Environmental and labor advocates expressed disappointment that President Bush would reward companies violating environmental and labor laws by making it easier for them to win federal contracts.
Standing outside the U.S. Senate, Sierra Club Executive Director Carl Pope and AFL-CIO Executive Vice President Linda Chavez-Thompson said taxpayer money shouldn''t support lawbreakers.
"President Bush''s decision to allow chronic lawbreakers to receive our tax dollars is simply irresponsible," Pope said. "President Bush''s action threatens our air and water, endangers America''s workers, and undermines the very protections that keep our environment clean and our workers safe."
The federal government yearly provides $210 billion worth of federal contracts.
A rule signed by President Clinton in June would have directed that this money go only to companies that follow federal laws.
Prospective contractors would be assessed on whether they had violated federal laws, but President Bush has suspended that rule and now proposes doing away with it altogether.
"American taxpayers will be outraged to learn that, thanks to the Bush Administration, their tax dollars will be going to fund lucrative federal contracts for companies that routinely violate environmental, civil rights, worker protection, consumer and other important laws," said Chavez-Thompson.

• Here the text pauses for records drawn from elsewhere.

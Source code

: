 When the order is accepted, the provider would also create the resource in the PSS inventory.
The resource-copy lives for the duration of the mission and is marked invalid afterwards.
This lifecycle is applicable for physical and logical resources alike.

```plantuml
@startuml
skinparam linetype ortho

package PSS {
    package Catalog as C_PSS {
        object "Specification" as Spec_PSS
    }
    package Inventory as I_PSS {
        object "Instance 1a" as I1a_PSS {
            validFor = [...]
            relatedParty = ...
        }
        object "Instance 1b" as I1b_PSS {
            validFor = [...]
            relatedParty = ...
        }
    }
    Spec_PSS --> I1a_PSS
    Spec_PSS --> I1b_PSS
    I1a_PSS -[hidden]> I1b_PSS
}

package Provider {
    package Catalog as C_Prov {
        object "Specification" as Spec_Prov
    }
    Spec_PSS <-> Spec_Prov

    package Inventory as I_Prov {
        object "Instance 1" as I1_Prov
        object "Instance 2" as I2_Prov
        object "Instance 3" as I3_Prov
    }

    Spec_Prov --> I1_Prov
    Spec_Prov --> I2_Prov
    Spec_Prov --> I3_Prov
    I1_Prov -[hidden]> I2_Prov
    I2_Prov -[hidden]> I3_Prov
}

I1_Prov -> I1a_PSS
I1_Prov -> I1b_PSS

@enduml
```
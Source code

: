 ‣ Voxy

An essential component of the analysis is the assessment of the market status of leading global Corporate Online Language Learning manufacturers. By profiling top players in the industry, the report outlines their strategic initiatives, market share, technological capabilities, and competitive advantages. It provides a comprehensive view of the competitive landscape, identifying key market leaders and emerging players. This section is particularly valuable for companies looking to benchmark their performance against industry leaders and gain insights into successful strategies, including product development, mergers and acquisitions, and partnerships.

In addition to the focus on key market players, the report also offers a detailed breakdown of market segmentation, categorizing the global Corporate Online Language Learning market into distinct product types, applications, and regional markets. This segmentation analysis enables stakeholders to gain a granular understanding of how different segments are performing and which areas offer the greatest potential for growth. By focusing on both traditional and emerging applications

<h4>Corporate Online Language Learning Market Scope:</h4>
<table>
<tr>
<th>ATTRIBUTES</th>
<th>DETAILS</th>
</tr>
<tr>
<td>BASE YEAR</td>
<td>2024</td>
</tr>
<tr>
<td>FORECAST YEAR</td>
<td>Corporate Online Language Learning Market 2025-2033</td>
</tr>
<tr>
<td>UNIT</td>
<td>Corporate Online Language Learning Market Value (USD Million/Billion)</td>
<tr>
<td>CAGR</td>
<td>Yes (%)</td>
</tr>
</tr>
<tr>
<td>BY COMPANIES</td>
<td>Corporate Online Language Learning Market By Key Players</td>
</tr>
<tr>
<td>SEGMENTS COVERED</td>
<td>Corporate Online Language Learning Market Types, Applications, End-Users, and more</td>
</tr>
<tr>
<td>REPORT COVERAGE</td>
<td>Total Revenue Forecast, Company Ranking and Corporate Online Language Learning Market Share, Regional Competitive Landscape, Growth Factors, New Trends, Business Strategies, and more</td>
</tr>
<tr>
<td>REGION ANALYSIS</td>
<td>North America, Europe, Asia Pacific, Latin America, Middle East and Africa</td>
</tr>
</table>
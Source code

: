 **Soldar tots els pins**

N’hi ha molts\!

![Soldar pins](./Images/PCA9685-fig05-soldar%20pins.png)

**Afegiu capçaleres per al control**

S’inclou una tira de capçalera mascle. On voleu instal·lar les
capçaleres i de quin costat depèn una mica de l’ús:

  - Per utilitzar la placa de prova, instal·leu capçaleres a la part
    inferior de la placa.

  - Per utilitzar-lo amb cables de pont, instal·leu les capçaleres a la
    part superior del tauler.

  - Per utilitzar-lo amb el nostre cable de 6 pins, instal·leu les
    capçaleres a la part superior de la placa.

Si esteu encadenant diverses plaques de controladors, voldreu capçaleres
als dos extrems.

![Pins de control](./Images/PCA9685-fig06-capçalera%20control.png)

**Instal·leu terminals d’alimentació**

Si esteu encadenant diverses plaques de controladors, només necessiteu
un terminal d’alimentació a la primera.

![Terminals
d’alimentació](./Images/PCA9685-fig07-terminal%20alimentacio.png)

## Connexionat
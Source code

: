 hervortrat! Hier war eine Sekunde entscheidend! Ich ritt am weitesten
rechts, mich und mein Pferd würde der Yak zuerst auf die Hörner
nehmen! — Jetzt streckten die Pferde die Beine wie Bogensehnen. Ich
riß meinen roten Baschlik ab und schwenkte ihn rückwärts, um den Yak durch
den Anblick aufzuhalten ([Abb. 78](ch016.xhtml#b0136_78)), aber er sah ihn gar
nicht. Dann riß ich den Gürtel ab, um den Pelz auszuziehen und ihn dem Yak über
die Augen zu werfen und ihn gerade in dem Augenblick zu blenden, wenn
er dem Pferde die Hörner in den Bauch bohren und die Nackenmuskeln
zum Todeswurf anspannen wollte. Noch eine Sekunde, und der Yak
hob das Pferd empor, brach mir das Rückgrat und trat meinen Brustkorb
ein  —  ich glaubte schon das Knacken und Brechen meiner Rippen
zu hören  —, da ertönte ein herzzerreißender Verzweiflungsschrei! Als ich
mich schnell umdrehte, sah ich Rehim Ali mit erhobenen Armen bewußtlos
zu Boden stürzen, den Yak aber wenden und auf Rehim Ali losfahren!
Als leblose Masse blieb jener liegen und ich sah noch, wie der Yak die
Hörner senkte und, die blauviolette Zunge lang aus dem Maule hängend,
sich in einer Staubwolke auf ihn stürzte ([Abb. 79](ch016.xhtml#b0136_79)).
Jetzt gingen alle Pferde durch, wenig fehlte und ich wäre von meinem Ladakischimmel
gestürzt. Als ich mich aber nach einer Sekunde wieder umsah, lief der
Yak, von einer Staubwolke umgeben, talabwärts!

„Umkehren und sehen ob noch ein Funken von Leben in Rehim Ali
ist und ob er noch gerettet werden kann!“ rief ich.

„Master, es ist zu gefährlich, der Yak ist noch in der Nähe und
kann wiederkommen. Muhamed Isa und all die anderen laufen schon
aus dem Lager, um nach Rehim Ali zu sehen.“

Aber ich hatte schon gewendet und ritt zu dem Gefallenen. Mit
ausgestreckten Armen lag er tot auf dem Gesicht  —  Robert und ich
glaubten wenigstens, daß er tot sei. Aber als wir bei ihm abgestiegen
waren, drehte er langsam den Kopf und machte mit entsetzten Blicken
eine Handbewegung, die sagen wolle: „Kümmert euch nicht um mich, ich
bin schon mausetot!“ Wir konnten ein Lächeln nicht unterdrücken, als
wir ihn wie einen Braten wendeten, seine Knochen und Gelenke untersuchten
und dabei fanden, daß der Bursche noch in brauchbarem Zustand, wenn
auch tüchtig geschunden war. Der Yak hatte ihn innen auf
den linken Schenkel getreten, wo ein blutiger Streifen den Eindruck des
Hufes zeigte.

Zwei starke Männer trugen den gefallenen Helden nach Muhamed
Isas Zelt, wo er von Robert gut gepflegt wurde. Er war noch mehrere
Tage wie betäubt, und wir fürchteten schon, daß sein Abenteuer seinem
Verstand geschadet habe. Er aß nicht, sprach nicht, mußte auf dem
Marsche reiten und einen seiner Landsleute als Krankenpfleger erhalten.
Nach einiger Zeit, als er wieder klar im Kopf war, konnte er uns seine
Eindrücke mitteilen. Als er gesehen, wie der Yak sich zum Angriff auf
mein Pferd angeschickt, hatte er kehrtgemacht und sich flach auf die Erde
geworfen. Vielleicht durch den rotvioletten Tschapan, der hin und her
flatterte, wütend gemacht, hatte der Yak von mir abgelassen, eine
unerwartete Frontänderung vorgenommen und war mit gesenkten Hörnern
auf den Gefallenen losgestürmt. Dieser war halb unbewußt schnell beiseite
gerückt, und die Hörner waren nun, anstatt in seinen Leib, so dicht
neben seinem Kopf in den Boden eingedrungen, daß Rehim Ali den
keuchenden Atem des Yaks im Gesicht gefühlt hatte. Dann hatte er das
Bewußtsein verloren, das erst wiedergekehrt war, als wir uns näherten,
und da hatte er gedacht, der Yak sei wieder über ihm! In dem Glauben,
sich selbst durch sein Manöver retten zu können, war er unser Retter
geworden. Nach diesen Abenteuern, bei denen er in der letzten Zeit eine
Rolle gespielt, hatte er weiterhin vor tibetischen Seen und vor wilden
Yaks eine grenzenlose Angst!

The Sierra Club and AFL-CIO said this action is the latest example of President Bush siding with polluters and companies that oppose sound labor laws rather than Americans who want a clean environment and worker''s rights.
The groups noted that in March alone, Bush:
- weakened safeguards that protect Americans from arsenic in our drinking water;
- reneged on his promise to curb the carbon dioxide pollution in our air that causes global warming;
- signed legislation that kills the safety standard designed to protect millions of workers from crippling workplace injuries; and
- threatened to interfere in airline labor negotiations.
"As tax day nears, Americans want fairness, not a double standard that rewards corporate lawbreakers with fat federal contracts," said Pope. "Americans who obey the law see no reason their taxes should bolster the bank accounts of companies that disregard laws protecting the environment, civil rights, workers and consumers. Once again, the polluting and exploitative industries that funded President Bush''s campaign are getting what they paid for."